-Yesterday I met up with Emi at the beer garden in Williamsburg. I have never seen so many toddlers running amok in my life. Is a bar really a safe place for a youngster? We all know how painful it can be when a wine bottle falls on an adult’s foot, (or just mine), imagine the pain it can bring to a two year old!!! Well, I suppose it is not so strange for toddlers to be at a bar. When they walk they kinda look like drunk people.

-So over La choufes and bratwurst, I learned about the the astrological phenomena known as Saturn Returns. I guess it takes 29 years for Saturn to complete its cycle in your birth chart. It’s supposed to be a major transition time that involves endings and new beginnings and commences your period of adulthood. This can explain why so many of my friends are applying to grad school, moving, changing jobs, and becoming republicans.

-My apps are due at the end of this week and I can finally stop agonizing over them. If I don’t get into grad school, I’m going to kill myself. Hahahahahaha…ha.

-I know, I know, no one likes suicide jokes on a Monday morning. They’re more of a Friday evening/happy hour thing.

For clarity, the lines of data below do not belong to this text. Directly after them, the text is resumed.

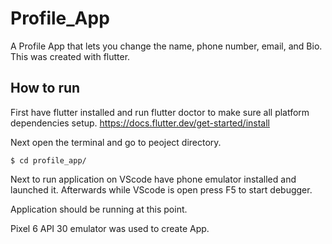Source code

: # Profile_App
A Profile App that lets you change the name, phone number, email, and Bio. This was created with flutter.

## How to run

First have flutter installed and run flutter doctor to make sure all platform dependencies setup. https://docs.flutter.dev/get-started/install

Next open the terminal and go to peoject directory.

```
$ cd profile_app/
```

Next to run application on VScode have phone emulator installed and launched it. Afterwards while VScode is open press F5 to start debugger.

Application should be running at this point. 

Pixel 6 API 30 emulator was used to create App.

-I stayed home on Saturday and rented the Sex and the City movie. I thought it was moving…my bowels.*

-I go to this hair stylist that I really like but I think she talks too much. So when she’s cutting my hair, I close my eyes and pretend I’m sleeping so I don’t have to engage in a conversation. She must think I’m either narcoleptic or just meditating.

-Did you know that women in their late twenties go through a second puberty? Yes, it coincides with the return of saturn! This explains why I developed hips over the past year. I have birthing hips! My body is literally telling me that I’m ready to produce children!